▶ _WHAT TO WORK ON_: From the entries below, give the number of lines where the word "Logs" occurs, and nothing else.

▶ _Document images with source code_:
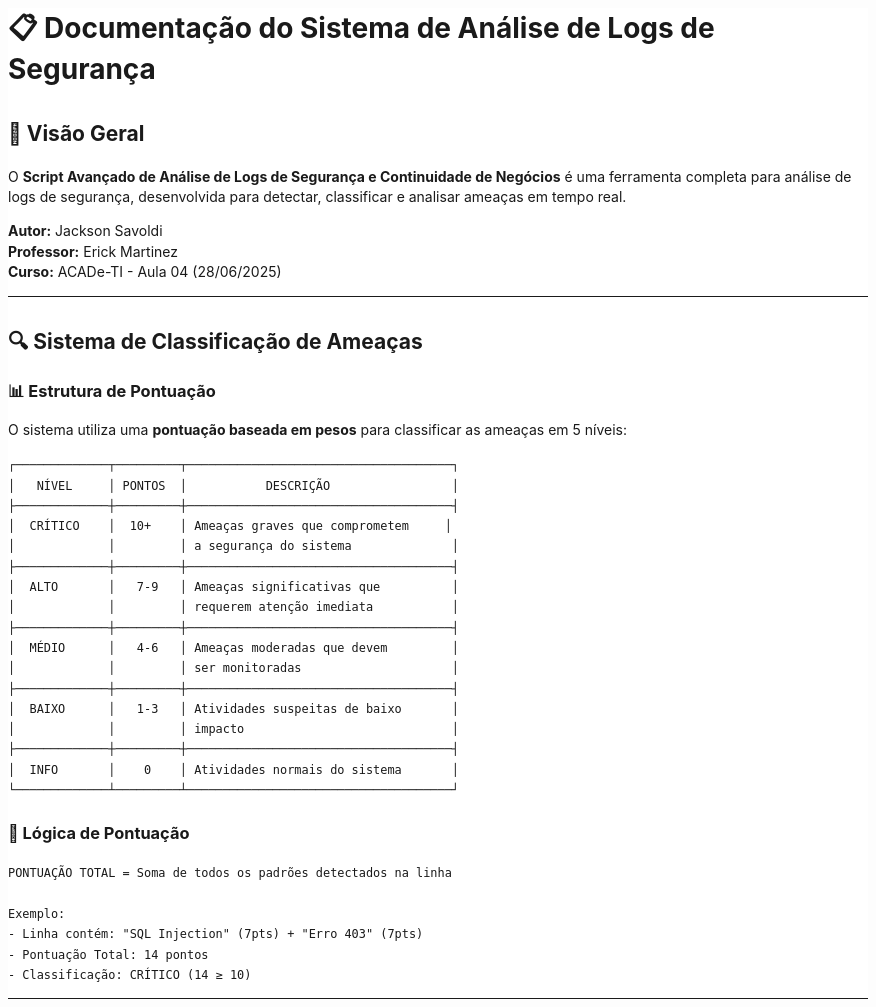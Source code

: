 # 📋 Documentação do Sistema de Análise de Logs de Segurança

## 🎯 Visão Geral

O **Script Avançado de Análise de Logs de Segurança e Continuidade de Negócios** é uma ferramenta completa para análise de logs de segurança, desenvolvida para detectar, classificar e analisar ameaças em tempo real.

**Autor:** Jackson Savoldi  
**Professor:** Erick Martinez  
**Curso:** ACADe-TI - Aula 04 (28/06/2025)

---

## 🔍 Sistema de Classificação de Ameaças

### 📊 Estrutura de Pontuação

O sistema utiliza uma **pontuação baseada em pesos** para classificar as ameaças em 5 níveis:

```
┌─────────────┬─────────┬─────────────────────────────────────┐
│   NÍVEL     │ PONTOS  │           DESCRIÇÃO                 │
├─────────────┼─────────┼─────────────────────────────────────┤
│  CRÍTICO    │  10+    │ Ameaças graves que comprometem     │
│             │         │ a segurança do sistema              │
├─────────────┼─────────┼─────────────────────────────────────┤
│  ALTO       │   7-9   │ Ameaças significativas que          │
│             │         │ requerem atenção imediata           │
├─────────────┼─────────┼─────────────────────────────────────┤
│  MÉDIO      │   4-6   │ Ameaças moderadas que devem         │
│             │         │ ser monitoradas                     │
├─────────────┼─────────┼─────────────────────────────────────┤
│  BAIXO      │   1-3   │ Atividades suspeitas de baixo       │
│             │         │ impacto                             │
├─────────────┼─────────┼─────────────────────────────────────┤
│  INFO       │    0    │ Atividades normais do sistema       │
└─────────────┴─────────┴─────────────────────────────────────┘
```

### 🎯 Lógica de Pontuação

```
PONTUAÇÃO TOTAL = Soma de todos os padrões detectados na linha

Exemplo:
- Linha contém: "SQL Injection" (7pts) + "Erro 403" (7pts)
- Pontuação Total: 14 pontos
- Classificação: CRÍTICO (14 ≥ 10)
```

---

▶ _RESPONSE_: 2